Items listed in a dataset
━━━━━━━━━━━━━━━━━━━━

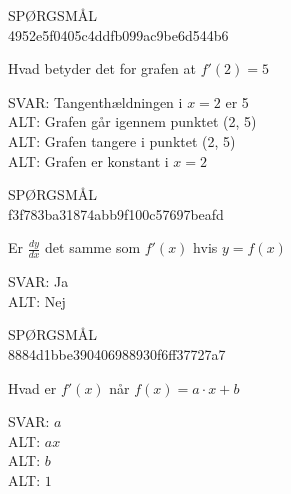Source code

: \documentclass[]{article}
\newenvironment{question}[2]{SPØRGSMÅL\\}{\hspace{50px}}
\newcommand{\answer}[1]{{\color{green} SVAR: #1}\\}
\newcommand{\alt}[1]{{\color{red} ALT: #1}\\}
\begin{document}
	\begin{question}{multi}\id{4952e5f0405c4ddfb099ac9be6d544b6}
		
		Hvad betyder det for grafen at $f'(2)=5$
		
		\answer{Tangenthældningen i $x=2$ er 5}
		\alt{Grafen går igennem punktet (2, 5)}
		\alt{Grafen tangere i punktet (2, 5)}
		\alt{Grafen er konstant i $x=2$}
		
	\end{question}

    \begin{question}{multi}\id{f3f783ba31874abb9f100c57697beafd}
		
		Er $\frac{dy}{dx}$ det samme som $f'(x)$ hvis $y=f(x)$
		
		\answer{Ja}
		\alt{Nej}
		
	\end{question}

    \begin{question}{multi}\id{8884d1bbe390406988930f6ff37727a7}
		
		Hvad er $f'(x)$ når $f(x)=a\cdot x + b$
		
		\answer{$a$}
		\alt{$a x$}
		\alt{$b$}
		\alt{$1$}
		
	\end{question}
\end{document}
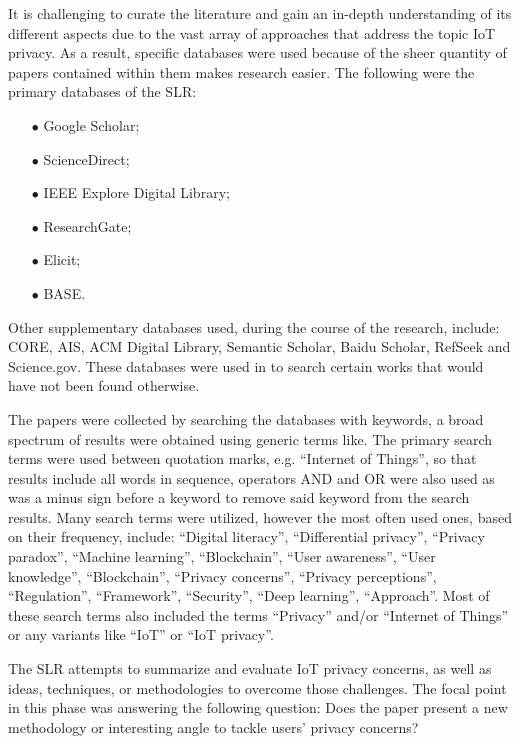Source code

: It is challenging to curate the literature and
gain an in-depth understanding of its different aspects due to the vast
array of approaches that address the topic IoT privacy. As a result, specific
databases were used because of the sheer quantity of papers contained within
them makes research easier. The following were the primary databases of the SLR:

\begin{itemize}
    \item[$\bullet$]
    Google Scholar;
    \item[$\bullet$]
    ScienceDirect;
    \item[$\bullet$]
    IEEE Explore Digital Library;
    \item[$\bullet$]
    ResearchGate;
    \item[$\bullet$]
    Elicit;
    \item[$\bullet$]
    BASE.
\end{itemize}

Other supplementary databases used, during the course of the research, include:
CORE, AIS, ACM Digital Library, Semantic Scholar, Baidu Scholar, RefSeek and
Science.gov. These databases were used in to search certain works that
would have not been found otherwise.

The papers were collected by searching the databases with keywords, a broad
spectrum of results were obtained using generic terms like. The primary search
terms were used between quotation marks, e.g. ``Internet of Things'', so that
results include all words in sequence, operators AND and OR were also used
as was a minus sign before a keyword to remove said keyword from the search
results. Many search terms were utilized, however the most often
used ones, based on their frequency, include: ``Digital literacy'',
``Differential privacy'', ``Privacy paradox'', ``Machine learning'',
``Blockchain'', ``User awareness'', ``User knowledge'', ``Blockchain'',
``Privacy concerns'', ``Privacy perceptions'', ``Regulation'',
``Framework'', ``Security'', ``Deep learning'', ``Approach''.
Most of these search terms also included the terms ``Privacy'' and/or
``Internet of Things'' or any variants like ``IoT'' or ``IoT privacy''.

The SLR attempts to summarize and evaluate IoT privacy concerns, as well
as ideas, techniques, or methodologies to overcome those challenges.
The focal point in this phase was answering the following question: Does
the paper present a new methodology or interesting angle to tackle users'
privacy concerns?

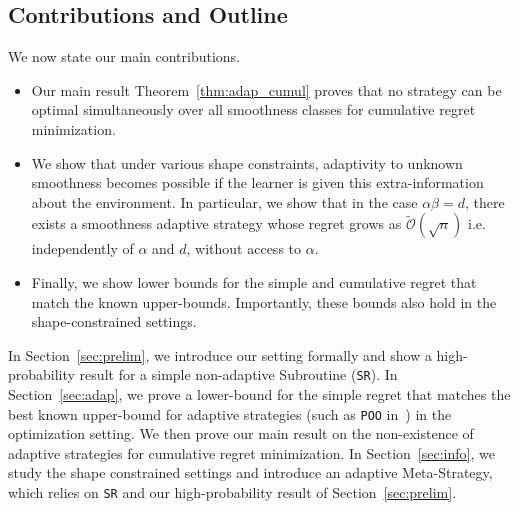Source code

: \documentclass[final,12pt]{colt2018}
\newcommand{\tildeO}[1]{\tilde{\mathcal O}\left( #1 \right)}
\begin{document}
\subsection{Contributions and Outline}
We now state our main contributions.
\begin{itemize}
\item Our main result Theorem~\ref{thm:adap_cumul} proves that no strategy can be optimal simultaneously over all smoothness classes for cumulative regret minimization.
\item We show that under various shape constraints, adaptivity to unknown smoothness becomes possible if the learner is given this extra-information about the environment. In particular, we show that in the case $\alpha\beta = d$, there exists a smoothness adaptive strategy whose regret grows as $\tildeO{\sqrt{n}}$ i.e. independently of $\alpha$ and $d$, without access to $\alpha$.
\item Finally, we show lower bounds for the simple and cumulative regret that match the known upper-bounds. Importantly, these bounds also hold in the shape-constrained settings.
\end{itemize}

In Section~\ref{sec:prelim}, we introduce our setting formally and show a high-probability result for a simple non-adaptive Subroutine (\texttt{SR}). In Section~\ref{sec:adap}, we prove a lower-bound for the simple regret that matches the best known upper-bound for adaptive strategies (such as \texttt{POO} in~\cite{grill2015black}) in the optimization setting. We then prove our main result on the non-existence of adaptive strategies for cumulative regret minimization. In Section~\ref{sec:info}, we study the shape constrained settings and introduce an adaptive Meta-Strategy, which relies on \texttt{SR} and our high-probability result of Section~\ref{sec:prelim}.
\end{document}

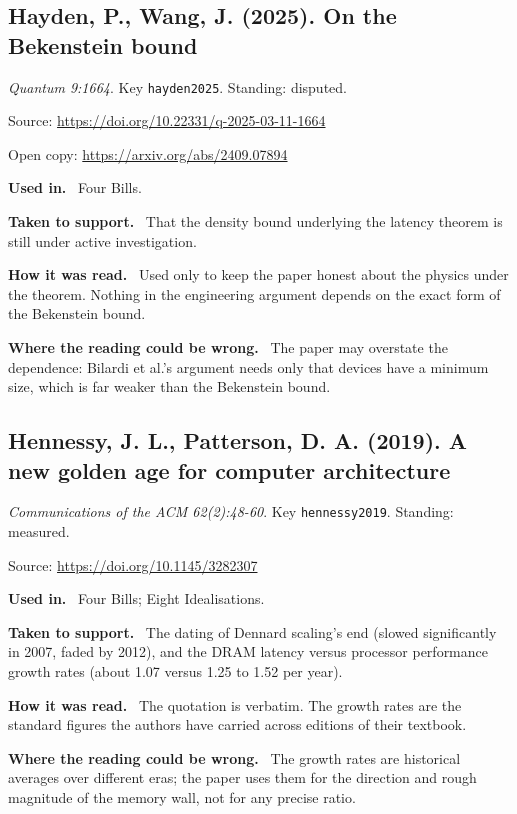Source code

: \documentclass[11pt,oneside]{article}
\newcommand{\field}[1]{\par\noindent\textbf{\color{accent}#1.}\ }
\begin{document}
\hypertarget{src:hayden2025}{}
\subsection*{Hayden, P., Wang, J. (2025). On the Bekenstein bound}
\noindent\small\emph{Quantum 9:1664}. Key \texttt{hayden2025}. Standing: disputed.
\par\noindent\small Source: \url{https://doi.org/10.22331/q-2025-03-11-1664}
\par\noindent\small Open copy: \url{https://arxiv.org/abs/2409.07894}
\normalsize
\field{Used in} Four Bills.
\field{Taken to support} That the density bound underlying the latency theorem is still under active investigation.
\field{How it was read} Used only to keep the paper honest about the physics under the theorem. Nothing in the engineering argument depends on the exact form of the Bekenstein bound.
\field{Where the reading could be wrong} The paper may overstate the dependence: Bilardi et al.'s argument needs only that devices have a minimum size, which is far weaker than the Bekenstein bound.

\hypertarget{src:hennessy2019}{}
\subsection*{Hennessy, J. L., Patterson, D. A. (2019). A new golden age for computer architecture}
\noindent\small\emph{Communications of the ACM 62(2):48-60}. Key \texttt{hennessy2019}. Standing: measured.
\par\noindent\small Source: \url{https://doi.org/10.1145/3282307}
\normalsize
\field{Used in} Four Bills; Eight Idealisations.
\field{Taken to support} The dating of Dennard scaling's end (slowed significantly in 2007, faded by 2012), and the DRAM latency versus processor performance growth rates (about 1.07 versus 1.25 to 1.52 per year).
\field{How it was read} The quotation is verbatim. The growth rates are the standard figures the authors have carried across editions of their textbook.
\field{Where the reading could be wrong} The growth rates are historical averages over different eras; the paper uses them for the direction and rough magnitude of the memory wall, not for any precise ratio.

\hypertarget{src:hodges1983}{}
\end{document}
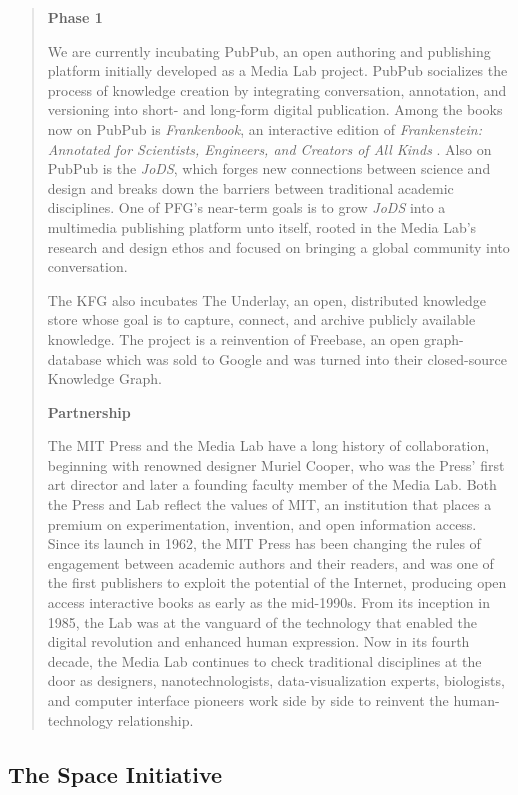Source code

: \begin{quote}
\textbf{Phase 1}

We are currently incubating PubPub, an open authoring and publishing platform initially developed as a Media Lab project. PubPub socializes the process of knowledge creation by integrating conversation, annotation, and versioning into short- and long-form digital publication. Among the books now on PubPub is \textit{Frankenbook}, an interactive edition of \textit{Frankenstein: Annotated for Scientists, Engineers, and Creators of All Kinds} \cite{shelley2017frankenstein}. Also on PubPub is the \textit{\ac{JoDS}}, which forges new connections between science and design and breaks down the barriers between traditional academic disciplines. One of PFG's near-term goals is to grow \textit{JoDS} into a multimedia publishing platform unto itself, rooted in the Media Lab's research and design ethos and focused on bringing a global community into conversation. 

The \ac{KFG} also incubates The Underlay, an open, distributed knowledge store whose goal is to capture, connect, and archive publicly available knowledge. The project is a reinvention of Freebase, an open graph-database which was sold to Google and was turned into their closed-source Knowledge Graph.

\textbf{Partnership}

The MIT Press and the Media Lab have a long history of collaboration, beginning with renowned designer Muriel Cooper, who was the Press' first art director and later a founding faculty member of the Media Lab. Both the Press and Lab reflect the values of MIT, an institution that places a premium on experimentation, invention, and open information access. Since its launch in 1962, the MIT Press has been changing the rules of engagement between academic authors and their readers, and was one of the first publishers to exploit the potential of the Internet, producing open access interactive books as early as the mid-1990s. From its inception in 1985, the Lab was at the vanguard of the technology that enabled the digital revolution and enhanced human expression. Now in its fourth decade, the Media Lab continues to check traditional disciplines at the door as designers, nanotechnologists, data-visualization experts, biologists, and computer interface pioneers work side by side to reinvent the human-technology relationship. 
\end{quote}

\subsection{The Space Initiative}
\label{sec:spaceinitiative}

━━━━━━━━━━━━━━━━━━━━

▶ Task directions: Report the lines above that contain "emph".

▶ Exercise answer:
\noindent\small\emph{Quantum 9:1664}. Key \texttt{hayden2025}. Standing: disputed.
\noindent\small\emph{Communications of the ACM 62(2):48-60}. Key \texttt{hennessy2019}. Standing: measured.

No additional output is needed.